/---

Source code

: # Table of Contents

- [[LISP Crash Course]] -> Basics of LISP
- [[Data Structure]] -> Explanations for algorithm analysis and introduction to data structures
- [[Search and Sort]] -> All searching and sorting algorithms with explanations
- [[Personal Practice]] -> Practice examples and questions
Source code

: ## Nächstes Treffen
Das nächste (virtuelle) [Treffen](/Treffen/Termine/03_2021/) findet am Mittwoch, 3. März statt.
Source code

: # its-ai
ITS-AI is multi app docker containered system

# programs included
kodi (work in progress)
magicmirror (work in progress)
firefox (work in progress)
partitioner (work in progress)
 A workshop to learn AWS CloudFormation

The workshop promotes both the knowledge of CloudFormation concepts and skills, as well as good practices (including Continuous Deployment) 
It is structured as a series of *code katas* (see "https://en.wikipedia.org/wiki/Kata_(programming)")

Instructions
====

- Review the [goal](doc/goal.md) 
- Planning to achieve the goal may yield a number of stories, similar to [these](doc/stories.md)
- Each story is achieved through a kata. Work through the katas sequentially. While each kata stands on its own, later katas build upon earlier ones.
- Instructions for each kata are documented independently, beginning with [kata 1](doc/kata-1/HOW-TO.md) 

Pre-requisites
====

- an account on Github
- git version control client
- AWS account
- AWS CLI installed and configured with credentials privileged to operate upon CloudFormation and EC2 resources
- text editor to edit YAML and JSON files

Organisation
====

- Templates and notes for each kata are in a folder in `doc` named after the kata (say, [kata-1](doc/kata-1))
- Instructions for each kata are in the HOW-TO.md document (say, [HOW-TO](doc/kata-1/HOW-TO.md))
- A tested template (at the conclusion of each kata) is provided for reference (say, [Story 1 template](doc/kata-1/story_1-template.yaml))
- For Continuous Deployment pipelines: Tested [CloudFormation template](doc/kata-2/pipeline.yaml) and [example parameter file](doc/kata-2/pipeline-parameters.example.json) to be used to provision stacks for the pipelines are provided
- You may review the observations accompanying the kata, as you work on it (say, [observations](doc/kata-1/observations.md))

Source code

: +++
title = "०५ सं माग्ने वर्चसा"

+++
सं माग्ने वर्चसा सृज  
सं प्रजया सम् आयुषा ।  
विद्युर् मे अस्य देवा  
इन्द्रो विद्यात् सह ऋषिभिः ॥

\---

[Work instruction]
Would you copy the data exactly as shown above?

[Result of this task]
Source code

: # Table of Contents

- [[LISP Crash Course]] -> Basics of LISP
- [[Data Structure]] -> Explanations for algorithm analysis and introduction to data structures
- [[Search and Sort]] -> All searching and sorting algorithms with explanations
- [[Personal Practice]] -> Practice examples and questions
Source code

: ## Nächstes Treffen
Das nächste (virtuelle) [Treffen](/Treffen/Termine/03_2021/) findet am Mittwoch, 3. März statt.
Source code

: # its-ai
ITS-AI is multi app docker containered system

# programs included
kodi (work in progress)
magicmirror (work in progress)
firefox (work in progress)
partitioner (work in progress)
 A workshop to learn AWS CloudFormation

The workshop promotes both the knowledge of CloudFormation concepts and skills, as well as good practices (including Continuous Deployment) 
It is structured as a series of *code katas* (see "https://en.wikipedia.org/wiki/Kata_(programming)")

Instructions
====

- Review the [goal](doc/goal.md) 
- Planning to achieve the goal may yield a number of stories, similar to [these](doc/stories.md)
- Each story is achieved through a kata. Work through the katas sequentially. While each kata stands on its own, later katas build upon earlier ones.
- Instructions for each kata are documented independently, beginning with [kata 1](doc/kata-1/HOW-TO.md) 

Pre-requisites
====

- an account on Github
- git version control client
- AWS account
- AWS CLI installed and configured with credentials privileged to operate upon CloudFormation and EC2 resources
- text editor to edit YAML and JSON files

Organisation
====

- Templates and notes for each kata are in a folder in `doc` named after the kata (say, [kata-1](doc/kata-1))
- Instructions for each kata are in the HOW-TO.md document (say, [HOW-TO](doc/kata-1/HOW-TO.md))
- A tested template (at the conclusion of each kata) is provided for reference (say, [Story 1 template](doc/kata-1/story_1-template.yaml))
- For Continuous Deployment pipelines: Tested [CloudFormation template](doc/kata-2/pipeline.yaml) and [example parameter file](doc/kata-2/pipeline-parameters.example.json) to be used to provision stacks for the pipelines are provided
- You may review the observations accompanying the kata, as you work on it (say, [observations](doc/kata-1/observations.md))

Source code

: +++
title = "०५ सं माग्ने वर्चसा"

+++
सं माग्ने वर्चसा सृज  
सं प्रजया सम् आयुषा ।  
विद्युर् मे अस्य देवा  
इन्द्रो विद्यात् सह ऋषिभिः ॥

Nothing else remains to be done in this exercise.